This is a complex question as so often addiction coincides or manifests as a symptom of other serious mental illnesses. Without curtailing the addictions it is next to impossible to manage an alcoholic with profound depression. How do you differentiate if a person is drinking in response to depression or depressed due to his drinking?
Hi Amy,
I do agree that there is no easy way to know these things although that is what psychiatrists are for.
That being said, the issue isn’t with money being used in cases of comorbidity it’s in cases where no other mental illness is present – and there are plenty of those.
– Natasha Tracy
Funds allotted for mental health treatment should absolutely, unequivocally not be used for addiction treatment. Frankly, lumping addiction in with genuine forms of mental illness weakens the claim for all those with legitimate mental illnesses, making it harder for us to receive treatment–and to be taken seriously.
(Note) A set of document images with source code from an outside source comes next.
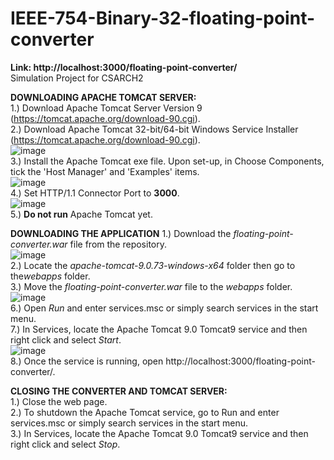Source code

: # IEEE-754-Binary-32-floating-point-converter
<b>Link: http://localhost:3000/floating-point-converter/</b> <br>
Simulation Project for CSARCH2

<b>DOWNLOADING APACHE TOMCAT SERVER:</b><br>
1.) Download Apache Tomcat Server Version 9 (https://tomcat.apache.org/download-90.cgi).<br>
2.) Download Apache Tomcat 32-bit/64-bit Windows Service Installer (https://tomcat.apache.org/download-90.cgi).<br>
![image](https://user-images.githubusercontent.com/80894347/232778122-fd27eabb-a106-4c4f-8328-294293e4ddab.png)<br>
3.) Install the Apache Tomcat exe file. Upon set-up, in Choose Components, tick the 'Host Manager' and 'Examples' items.<br>
![image](https://user-images.githubusercontent.com/80894347/232778362-356f16c6-6305-4fc8-914d-96a1d378fb9c.png)<br>
4.) Set HTTP/1.1 Connector Port to <b>3000</b>.<br>
![image](https://user-images.githubusercontent.com/80894347/232778424-13d5de67-de4a-44da-88ce-f76598a42a8f.png)<br>
5.) <b>Do not run</b> Apache Tomcat yet.

<b>DOWNLOADING THE APPLICATION</b>
1.) Download the <i>floating-point-converter.war</i> file from the repository.<br>
![image](https://user-images.githubusercontent.com/80894347/232778560-fdac6180-3b1f-4e50-a417-5064f046ba86.png)<br>
2.) Locate the <i>apache-tomcat-9.0.73-windows-x64</i> folder then go to the<i>webapps</i> folder.<br>
3.) Move the <i>floating-point-converter.war</i> file to the <i>webapps</i> folder.<br>
![image](https://user-images.githubusercontent.com/80894347/232780629-1fb502ac-3a6a-49bb-9899-d759609d3189.png)<br>
6.) Open <i>Run</i> and enter services.msc or simply search services in the start menu.<br>
7.) In Services, locate the Apache Tomcat 9.0 Tomcat9 service and then right click and select <i>Start</i>.<br>
![image](https://user-images.githubusercontent.com/80894347/232778837-7f3ca2e1-d310-4178-8b6f-142cf3d69cae.png)<br>
8.) Once the service is running, open http://localhost:3000/floating-point-converter/.<br>

<b>CLOSING THE CONVERTER AND TOMCAT SERVER:</b><br>
1.) Close the web page.<br>
2.) To shutdown the Apache Tomcat service, go to Run and enter services.msc or simply search services in the start menu.<br>
3.) In Services, locate the Apache Tomcat 9.0 Tomcat9 service and then right click and select <i>Stop</i>.<br>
If a person can afford to buy illegal drugs (or obtain multiple prescriptions to abuse), he can afford to pay for his own treatment.
Hi Elizabeth,
I’m not sure if you read my original piece on addiction being a mental illness, but it’s here, if you’d like to check it out: http://www.healthyplace.com/blogs/breakingbipolar/2012/09/addiction-like-other-mental-illness/
Basically, we know that an addicted brain is not like an average brain and there are reasons that makes it a mental illness.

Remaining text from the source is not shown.